**DESCRIPTION OF THE TASK**
Scan the records below for the line containing "- [ ] Legal review done" and the line containing "## 🎯 SUCCESS METRICS". Copy both, plus every line between, exactly.

**DATA FOR THIS EXERCISE**

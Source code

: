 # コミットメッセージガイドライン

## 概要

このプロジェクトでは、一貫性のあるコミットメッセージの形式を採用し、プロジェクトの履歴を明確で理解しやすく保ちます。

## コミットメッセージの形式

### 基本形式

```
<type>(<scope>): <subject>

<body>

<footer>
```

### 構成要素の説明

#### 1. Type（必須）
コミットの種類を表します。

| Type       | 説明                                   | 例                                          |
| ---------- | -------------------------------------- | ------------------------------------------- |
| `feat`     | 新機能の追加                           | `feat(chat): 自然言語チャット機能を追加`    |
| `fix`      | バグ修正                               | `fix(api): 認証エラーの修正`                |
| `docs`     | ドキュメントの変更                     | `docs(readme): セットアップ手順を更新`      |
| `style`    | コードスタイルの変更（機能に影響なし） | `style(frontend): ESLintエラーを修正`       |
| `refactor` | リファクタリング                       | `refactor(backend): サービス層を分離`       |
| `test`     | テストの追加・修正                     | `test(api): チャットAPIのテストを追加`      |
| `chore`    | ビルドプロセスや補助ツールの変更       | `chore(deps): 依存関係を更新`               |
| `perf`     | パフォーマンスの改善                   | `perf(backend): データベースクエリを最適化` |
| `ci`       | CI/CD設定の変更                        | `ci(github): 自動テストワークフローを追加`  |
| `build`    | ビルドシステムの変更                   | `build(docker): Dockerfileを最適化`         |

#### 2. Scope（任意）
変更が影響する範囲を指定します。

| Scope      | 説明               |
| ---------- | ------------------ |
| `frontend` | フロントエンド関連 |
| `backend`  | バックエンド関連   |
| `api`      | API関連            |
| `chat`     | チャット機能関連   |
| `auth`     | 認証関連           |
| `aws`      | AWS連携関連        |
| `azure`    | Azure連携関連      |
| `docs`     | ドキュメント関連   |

* * *

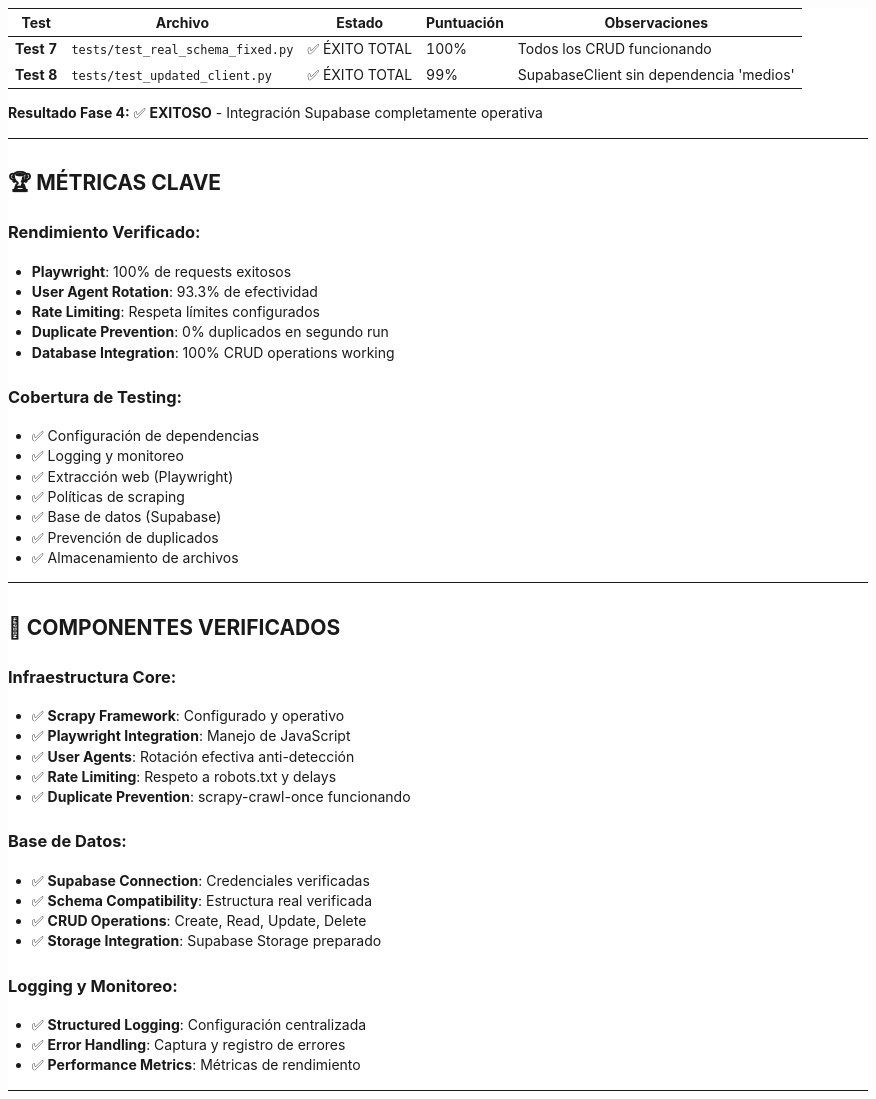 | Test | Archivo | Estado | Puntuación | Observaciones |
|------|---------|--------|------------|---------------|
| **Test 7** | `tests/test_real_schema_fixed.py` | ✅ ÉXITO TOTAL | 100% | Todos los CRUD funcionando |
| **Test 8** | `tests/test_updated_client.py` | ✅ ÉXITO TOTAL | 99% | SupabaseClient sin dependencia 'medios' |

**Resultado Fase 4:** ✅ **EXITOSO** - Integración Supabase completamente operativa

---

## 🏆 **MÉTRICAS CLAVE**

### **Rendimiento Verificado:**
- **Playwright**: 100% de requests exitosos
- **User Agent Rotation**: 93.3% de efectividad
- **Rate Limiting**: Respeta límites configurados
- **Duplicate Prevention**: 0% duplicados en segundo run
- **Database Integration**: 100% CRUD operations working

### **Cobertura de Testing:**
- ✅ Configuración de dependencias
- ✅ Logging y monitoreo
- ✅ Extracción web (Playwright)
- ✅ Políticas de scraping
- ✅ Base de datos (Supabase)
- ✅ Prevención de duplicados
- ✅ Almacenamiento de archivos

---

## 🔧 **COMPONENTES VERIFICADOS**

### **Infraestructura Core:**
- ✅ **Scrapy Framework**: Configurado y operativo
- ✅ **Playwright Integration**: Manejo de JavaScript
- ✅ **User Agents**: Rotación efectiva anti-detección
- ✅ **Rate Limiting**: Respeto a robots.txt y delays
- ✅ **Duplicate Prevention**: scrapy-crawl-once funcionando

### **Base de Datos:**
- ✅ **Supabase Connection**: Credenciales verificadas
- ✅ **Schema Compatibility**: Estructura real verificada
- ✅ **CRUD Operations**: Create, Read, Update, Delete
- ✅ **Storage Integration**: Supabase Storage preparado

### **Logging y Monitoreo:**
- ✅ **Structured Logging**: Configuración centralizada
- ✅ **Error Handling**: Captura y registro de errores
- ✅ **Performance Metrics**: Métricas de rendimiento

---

---

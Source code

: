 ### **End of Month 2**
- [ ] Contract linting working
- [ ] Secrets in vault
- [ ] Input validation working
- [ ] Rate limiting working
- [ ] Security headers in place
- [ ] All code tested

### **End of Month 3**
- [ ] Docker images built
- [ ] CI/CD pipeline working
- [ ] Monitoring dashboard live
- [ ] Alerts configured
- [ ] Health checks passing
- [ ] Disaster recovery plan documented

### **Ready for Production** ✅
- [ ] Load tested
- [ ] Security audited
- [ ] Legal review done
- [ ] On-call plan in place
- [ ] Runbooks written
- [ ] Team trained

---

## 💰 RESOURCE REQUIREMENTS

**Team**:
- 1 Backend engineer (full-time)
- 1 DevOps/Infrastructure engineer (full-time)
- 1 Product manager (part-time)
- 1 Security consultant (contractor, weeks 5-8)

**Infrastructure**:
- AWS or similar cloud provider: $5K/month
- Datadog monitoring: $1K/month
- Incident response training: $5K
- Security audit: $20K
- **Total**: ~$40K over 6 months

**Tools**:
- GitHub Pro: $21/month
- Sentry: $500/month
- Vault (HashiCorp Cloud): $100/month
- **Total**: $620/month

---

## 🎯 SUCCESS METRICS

**ANSWER**
- [ ] Legal review done
- [ ] On-call plan in place
- [ ] Runbooks written
- [ ] Team trained

---

## 💰 RESOURCE REQUIREMENTS

**Team**:
- 1 Backend engineer (full-time)
- 1 DevOps/Infrastructure engineer (full-time)
- 1 Product manager (part-time)
- 1 Security consultant (contractor, weeks 5-8)

**Infrastructure**:
- AWS or similar cloud provider: $5K/month
- Datadog monitoring: $1K/month
- Incident response training: $5K
- Security audit: $20K
- **Total**: ~$40K over 6 months

**Tools**:
- GitHub Pro: $21/month
- Sentry: $500/month
- Vault (HashiCorp Cloud): $100/month
- **Total**: $620/month

---

## 🎯 SUCCESS METRICS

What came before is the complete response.